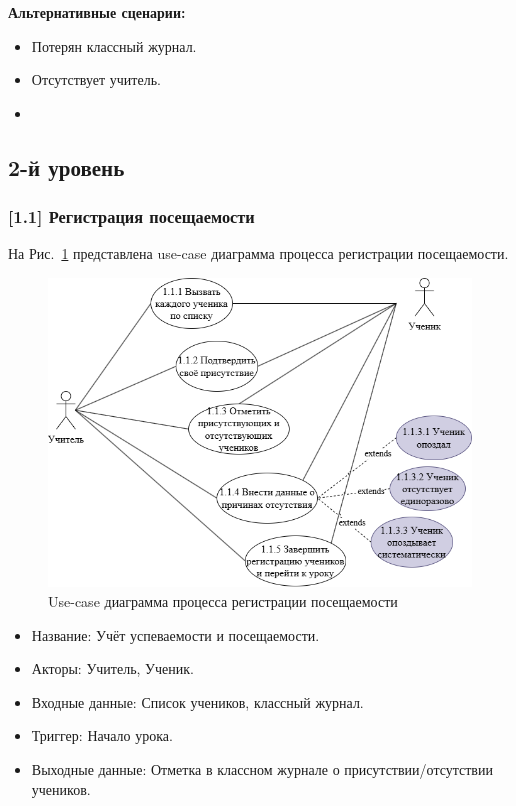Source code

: \documentclass[a4paper, final]{article}
\begin{document}
\textbf{Альтернативные сценарии:}
\begin{itemize}
  \item[1.1.1] Потерян классный журнал.
  \item[1.1.2] Отсутствует учитель.
  \item[1.1.3] 
\end{itemize}

\subsection{2-й уровень}
\subsubsection{[1.1] Регистрация посещаемости}
На Рис.~\ref{img:use_case21} представлена use-case диаграмма процесса регистрации посещаемости.

\begin{figure}[H]
  \centering
  \includegraphics[width=0.85\linewidth]{use_case21.png}
  \caption{Use-case диаграмма процесса регистрации посещаемости}
  \label{img:use_case21}
\end{figure}

\begin{itemize}
  \item Название: Учёт успеваемости и посещаемости.
  \item Акторы: Учитель, Ученик.
  \item Входные данные: Список учеников, классный журнал.
  \item Триггер: Начало урока.
  \item Выходные данные: Отметка в классном журнале о присутствии/отсутствии учеников.
\end{itemize}
\end{document}
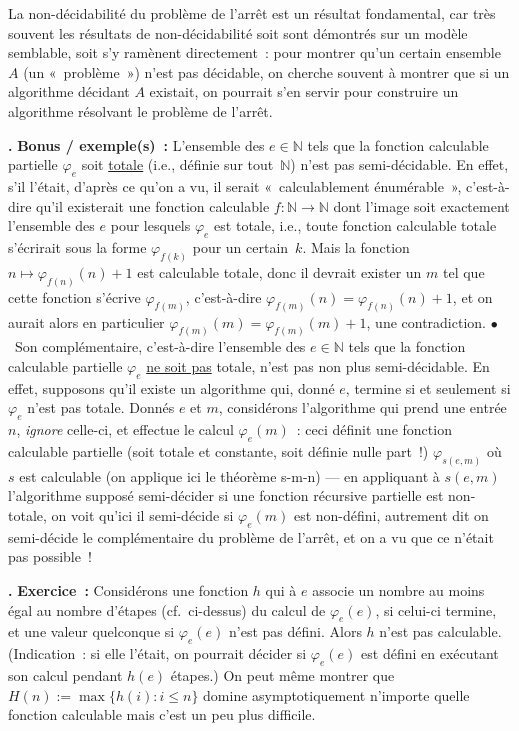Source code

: \documentclass[12pt,a4paper]{article}
\theoremstyle{definition}
\newcommand\thingy{%
\refstepcounter{comcnt}\medskip\noindent\textbf{\thecomcnt.} }
\begin{document}
\medbreak

La non-décidabilité du problème de l'arrêt est un résultat
fondamental, car très souvent les résultats de non-décidabilité soit
sont démontrés sur un modèle semblable, soit s'y ramènent
directement : pour montrer qu'un certain ensemble $A$ (un
« problème ») n'est pas décidable, on cherche souvent à montrer que si
un algorithme décidant $A$ existait, on pourrait s'en servir pour
construire un algorithme résolvant le problème de l'arrêt.

{\footnotesize\thingy\label{example-set-of-total-functions}\textbf{Bonus
    / exemple(s) :} L'ensemble des $e \in \mathbb{N}$ tels que la
  fonction calculable partielle $\varphi_e$ soit \underline{totale}
  (i.e., définie sur tout $\mathbb{N}$) n'est pas semi-décidable.  En
  effet, s'il l'était, d'après ce qu'on a vu, il serait
  « calculablement énumérable », c'est-à-dire qu'il existerait une
  fonction calculable $f\colon\mathbb{N}\to\mathbb{N}$ dont l'image
  soit exactement l'ensemble des $e$ pour lesquels $\varphi_e$ est
  totale, i.e., toute fonction calculable totale s'écrirait sous la
  forme $\varphi_{f(k)}$ pour un certain $k$.  Mais la fonction $n
  \mapsto \varphi_{f(n)}(n) + 1$ est calculable totale, donc il
  devrait exister un $m$ tel que cette fonction s'écrive
  $\varphi_{f(m)}$, c'est-à-dire $\varphi_{f(m)}(n) =
  \varphi_{f(n)}(n) + 1$, et on aurait alors en particulier
  $\varphi_{f(m)}(m) = \varphi_{f(m)}(m) + 1$, une
  contradiction. $\bullet$ Son complémentaire, c'est-à-dire l'ensemble
  des $e \in \mathbb{N}$ tels que la fonction calculable partielle
  $\varphi_e$ \underline{ne soit pas} totale, n'est pas non plus
  semi-décidable.  En effet, supposons qu'il existe un algorithme qui,
  donné $e$, termine si et seulement si $\varphi_e$ n'est pas totale.
  Donnés $e$ et $m$, considérons l'algorithme qui prend une entrée
  $n$, \emph{ignore} celle-ci, et effectue le calcul $\varphi_e(m)$ :
  ceci définit une fonction calculable partielle (soit totale et
  constante, soit définie nulle part !) $\varphi_{s(e,m)}$ où $s$ est
  calculable (on applique ici le théorème s-m-n) — en appliquant à
  $s(e,m)$ l'algorithme supposé semi-décider si une fonction récursive
  partielle est non-totale, on voit qu'ici il semi-décide si
  $\varphi_e(m)$ est non-défini, autrement dit on semi-décide le
  complémentaire du problème de l'arrêt, et on a vu que ce n'était pas
  possible !\par}

{\footnotesize\thingy\textbf{Exercice :} Considérons une fonction $h$
  qui à $e$ associe un nombre au moins égal au nombre d'étapes
  (cf. ci-dessus) du calcul de $\varphi_e(e)$, si celui-ci termine, et
  une valeur quelconque si $\varphi_e(e)$ n'est pas défini.  Alors $h$
  n'est pas calculable.  (Indication : si elle l'était, on pourrait
  décider si $\varphi_e(e)$ est défini en exécutant son calcul pendant
  $h(e)$ étapes.)  On peut même montrer que $H(n) := \max\{h(i) :
  i\leq n\}$ domine asymptotiquement n'importe quelle fonction
  calculable mais c'est un peu plus difficile.\par}
\end{document}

• _EXERCISE DETAILS_
Look through the lines above for "label". Say how many have it, and give no other words.

• _RESULT FOR THIS EXERCISE_
2